Collected data:
-------

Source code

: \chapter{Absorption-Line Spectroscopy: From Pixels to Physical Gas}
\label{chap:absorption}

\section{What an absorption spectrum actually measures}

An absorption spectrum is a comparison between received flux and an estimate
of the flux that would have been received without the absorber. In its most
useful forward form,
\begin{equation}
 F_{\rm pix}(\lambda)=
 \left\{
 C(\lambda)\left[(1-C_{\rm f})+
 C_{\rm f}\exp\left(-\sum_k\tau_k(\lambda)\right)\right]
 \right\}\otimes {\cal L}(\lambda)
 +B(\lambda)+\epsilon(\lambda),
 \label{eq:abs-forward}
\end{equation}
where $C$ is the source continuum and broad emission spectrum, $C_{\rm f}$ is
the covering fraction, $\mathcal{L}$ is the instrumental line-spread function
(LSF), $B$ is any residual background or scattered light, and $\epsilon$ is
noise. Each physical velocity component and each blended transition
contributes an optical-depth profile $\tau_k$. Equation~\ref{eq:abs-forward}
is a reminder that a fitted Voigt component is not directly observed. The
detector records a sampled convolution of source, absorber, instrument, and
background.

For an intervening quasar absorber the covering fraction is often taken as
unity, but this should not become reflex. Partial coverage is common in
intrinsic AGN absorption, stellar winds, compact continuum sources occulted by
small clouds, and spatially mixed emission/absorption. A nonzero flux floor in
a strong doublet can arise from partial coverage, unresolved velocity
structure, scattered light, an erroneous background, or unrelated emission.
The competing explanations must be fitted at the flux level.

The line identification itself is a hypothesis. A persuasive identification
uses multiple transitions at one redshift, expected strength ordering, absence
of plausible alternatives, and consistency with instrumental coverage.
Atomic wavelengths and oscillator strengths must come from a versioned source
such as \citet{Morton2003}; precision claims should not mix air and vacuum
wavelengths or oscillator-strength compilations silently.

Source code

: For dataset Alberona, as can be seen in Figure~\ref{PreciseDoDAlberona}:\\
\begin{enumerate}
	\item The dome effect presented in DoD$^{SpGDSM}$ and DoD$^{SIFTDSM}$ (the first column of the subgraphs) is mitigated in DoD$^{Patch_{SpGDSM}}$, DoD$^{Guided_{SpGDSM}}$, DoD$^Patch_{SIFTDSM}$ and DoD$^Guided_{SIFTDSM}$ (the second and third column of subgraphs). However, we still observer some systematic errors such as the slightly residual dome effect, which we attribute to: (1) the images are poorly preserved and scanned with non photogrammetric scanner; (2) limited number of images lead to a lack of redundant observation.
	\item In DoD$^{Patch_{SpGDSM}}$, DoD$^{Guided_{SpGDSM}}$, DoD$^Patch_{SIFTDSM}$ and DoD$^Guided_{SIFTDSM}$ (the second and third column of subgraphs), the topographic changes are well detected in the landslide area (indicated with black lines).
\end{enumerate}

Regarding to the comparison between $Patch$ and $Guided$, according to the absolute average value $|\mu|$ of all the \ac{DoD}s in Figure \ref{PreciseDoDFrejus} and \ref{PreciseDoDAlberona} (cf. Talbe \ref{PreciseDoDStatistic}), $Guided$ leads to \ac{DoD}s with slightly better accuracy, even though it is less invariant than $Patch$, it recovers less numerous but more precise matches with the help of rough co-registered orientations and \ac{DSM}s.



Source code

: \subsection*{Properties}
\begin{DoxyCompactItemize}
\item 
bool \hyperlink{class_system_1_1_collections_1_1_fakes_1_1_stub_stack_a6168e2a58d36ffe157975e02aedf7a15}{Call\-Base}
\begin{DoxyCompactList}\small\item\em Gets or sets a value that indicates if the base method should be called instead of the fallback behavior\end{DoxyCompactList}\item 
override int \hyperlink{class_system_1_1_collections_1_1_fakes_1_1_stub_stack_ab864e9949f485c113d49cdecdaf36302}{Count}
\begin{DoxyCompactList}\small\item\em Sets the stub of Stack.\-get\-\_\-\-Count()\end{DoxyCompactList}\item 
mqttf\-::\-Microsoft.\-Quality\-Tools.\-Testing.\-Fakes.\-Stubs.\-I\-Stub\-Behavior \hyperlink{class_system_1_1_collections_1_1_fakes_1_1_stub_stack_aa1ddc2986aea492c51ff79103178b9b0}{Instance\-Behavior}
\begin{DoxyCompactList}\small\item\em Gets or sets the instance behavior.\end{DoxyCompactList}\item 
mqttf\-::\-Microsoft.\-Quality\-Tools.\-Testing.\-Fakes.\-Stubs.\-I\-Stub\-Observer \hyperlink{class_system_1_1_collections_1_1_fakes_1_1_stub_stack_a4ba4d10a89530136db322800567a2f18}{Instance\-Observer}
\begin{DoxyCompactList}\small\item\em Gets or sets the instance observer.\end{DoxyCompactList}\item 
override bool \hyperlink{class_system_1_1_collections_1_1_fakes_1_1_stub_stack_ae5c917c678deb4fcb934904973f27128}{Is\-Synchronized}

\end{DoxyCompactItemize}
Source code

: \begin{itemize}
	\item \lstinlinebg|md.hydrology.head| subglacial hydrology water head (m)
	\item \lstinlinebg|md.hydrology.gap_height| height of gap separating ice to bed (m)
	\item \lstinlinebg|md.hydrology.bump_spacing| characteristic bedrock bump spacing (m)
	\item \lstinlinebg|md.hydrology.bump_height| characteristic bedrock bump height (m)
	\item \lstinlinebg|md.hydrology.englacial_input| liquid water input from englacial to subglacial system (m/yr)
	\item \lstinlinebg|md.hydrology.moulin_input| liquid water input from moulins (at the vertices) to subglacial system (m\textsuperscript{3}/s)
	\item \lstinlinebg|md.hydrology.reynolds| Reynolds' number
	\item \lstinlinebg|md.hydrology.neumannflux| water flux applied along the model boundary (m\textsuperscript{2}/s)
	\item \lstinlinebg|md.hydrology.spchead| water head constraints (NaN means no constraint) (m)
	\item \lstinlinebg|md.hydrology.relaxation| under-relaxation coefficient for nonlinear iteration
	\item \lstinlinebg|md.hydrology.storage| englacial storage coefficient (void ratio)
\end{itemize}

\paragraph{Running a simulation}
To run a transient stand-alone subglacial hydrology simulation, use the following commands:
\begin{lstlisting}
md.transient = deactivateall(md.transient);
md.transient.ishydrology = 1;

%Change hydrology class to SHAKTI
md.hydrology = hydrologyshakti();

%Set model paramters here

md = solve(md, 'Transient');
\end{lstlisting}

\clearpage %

-------

The task: Your answer must be every record above, set down exactly as written.

Exercise output:
Source code

: \chapter{Absorption-Line Spectroscopy: From Pixels to Physical Gas}
\label{chap:absorption}

\section{What an absorption spectrum actually measures}

An absorption spectrum is a comparison between received flux and an estimate
of the flux that would have been received without the absorber. In its most
useful forward form,
\begin{equation}
 F_{\rm pix}(\lambda)=
 \left\{
 C(\lambda)\left[(1-C_{\rm f})+
 C_{\rm f}\exp\left(-\sum_k\tau_k(\lambda)\right)\right]
 \right\}\otimes {\cal L}(\lambda)
 +B(\lambda)+\epsilon(\lambda),
 \label{eq:abs-forward}
\end{equation}
where $C$ is the source continuum and broad emission spectrum, $C_{\rm f}$ is
the covering fraction, $\mathcal{L}$ is the instrumental line-spread function
(LSF), $B$ is any residual background or scattered light, and $\epsilon$ is
noise. Each physical velocity component and each blended transition
contributes an optical-depth profile $\tau_k$. Equation~\ref{eq:abs-forward}
is a reminder that a fitted Voigt component is not directly observed. The
detector records a sampled convolution of source, absorber, instrument, and
background.

For an intervening quasar absorber the covering fraction is often taken as
unity, but this should not become reflex. Partial coverage is common in
intrinsic AGN absorption, stellar winds, compact continuum sources occulted by
small clouds, and spatially mixed emission/absorption. A nonzero flux floor in
a strong doublet can arise from partial coverage, unresolved velocity
structure, scattered light, an erroneous background, or unrelated emission.
The competing explanations must be fitted at the flux level.

The line identification itself is a hypothesis. A persuasive identification
uses multiple transitions at one redshift, expected strength ordering, absence
of plausible alternatives, and consistency with instrumental coverage.
Atomic wavelengths and oscillator strengths must come from a versioned source
such as \citet{Morton2003}; precision claims should not mix air and vacuum
wavelengths or oscillator-strength compilations silently.

Source code

: For dataset Alberona, as can be seen in Figure~\ref{PreciseDoDAlberona}:\\
\begin{enumerate}
	\item The dome effect presented in DoD$^{SpGDSM}$ and DoD$^{SIFTDSM}$ (the first column of the subgraphs) is mitigated in DoD$^{Patch_{SpGDSM}}$, DoD$^{Guided_{SpGDSM}}$, DoD$^Patch_{SIFTDSM}$ and DoD$^Guided_{SIFTDSM}$ (the second and third column of subgraphs). However, we still observer some systematic errors such as the slightly residual dome effect, which we attribute to: (1) the images are poorly preserved and scanned with non photogrammetric scanner; (2) limited number of images lead to a lack of redundant observation.
	\item In DoD$^{Patch_{SpGDSM}}$, DoD$^{Guided_{SpGDSM}}$, DoD$^Patch_{SIFTDSM}$ and DoD$^Guided_{SIFTDSM}$ (the second and third column of subgraphs), the topographic changes are well detected in the landslide area (indicated with black lines).
\end{enumerate}

Regarding to the comparison between $Patch$ and $Guided$, according to the absolute average value $|\mu|$ of all the \ac{DoD}s in Figure \ref{PreciseDoDFrejus} and \ref{PreciseDoDAlberona} (cf. Talbe \ref{PreciseDoDStatistic}), $Guided$ leads to \ac{DoD}s with slightly better accuracy, even though it is less invariant than $Patch$, it recovers less numerous but more precise matches with the help of rough co-registered orientations and \ac{DSM}s.



Source code

: \subsection*{Properties}
\begin{DoxyCompactItemize}
\item 
bool \hyperlink{class_system_1_1_collections_1_1_fakes_1_1_stub_stack_a6168e2a58d36ffe157975e02aedf7a15}{Call\-Base}
\begin{DoxyCompactList}\small\item\em Gets or sets a value that indicates if the base method should be called instead of the fallback behavior\end{DoxyCompactList}\item 
override int \hyperlink{class_system_1_1_collections_1_1_fakes_1_1_stub_stack_ab864e9949f485c113d49cdecdaf36302}{Count}
\begin{DoxyCompactList}\small\item\em Sets the stub of Stack.\-get\-\_\-\-Count()\end{DoxyCompactList}\item 
mqttf\-::\-Microsoft.\-Quality\-Tools.\-Testing.\-Fakes.\-Stubs.\-I\-Stub\-Behavior \hyperlink{class_system_1_1_collections_1_1_fakes_1_1_stub_stack_aa1ddc2986aea492c51ff79103178b9b0}{Instance\-Behavior}
\begin{DoxyCompactList}\small\item\em Gets or sets the instance behavior.\end{DoxyCompactList}\item 
mqttf\-::\-Microsoft.\-Quality\-Tools.\-Testing.\-Fakes.\-Stubs.\-I\-Stub\-Observer \hyperlink{class_system_1_1_collections_1_1_fakes_1_1_stub_stack_a4ba4d10a89530136db322800567a2f18}{Instance\-Observer}
\begin{DoxyCompactList}\small\item\em Gets or sets the instance observer.\end{DoxyCompactList}\item 
override bool \hyperlink{class_system_1_1_collections_1_1_fakes_1_1_stub_stack_ae5c917c678deb4fcb934904973f27128}{Is\-Synchronized}

\end{DoxyCompactItemize}
Source code

: \begin{itemize}
	\item \lstinlinebg|md.hydrology.head| subglacial hydrology water head (m)
	\item \lstinlinebg|md.hydrology.gap_height| height of gap separating ice to bed (m)
	\item \lstinlinebg|md.hydrology.bump_spacing| characteristic bedrock bump spacing (m)
	\item \lstinlinebg|md.hydrology.bump_height| characteristic bedrock bump height (m)
	\item \lstinlinebg|md.hydrology.englacial_input| liquid water input from englacial to subglacial system (m/yr)
	\item \lstinlinebg|md.hydrology.moulin_input| liquid water input from moulins (at the vertices) to subglacial system (m\textsuperscript{3}/s)
	\item \lstinlinebg|md.hydrology.reynolds| Reynolds' number
	\item \lstinlinebg|md.hydrology.neumannflux| water flux applied along the model boundary (m\textsuperscript{2}/s)
	\item \lstinlinebg|md.hydrology.spchead| water head constraints (NaN means no constraint) (m)
	\item \lstinlinebg|md.hydrology.relaxation| under-relaxation coefficient for nonlinear iteration
	\item \lstinlinebg|md.hydrology.storage| englacial storage coefficient (void ratio)
\end{itemize}

\paragraph{Running a simulation}
To run a transient stand-alone subglacial hydrology simulation, use the following commands:
\begin{lstlisting}
md.transient = deactivateall(md.transient);
md.transient.ishydrology = 1;

%Change hydrology class to SHAKTI
md.hydrology = hydrologyshakti();

%Set model paramters here

md = solve(md, 'Transient');
\end{lstlisting}

\clearpage %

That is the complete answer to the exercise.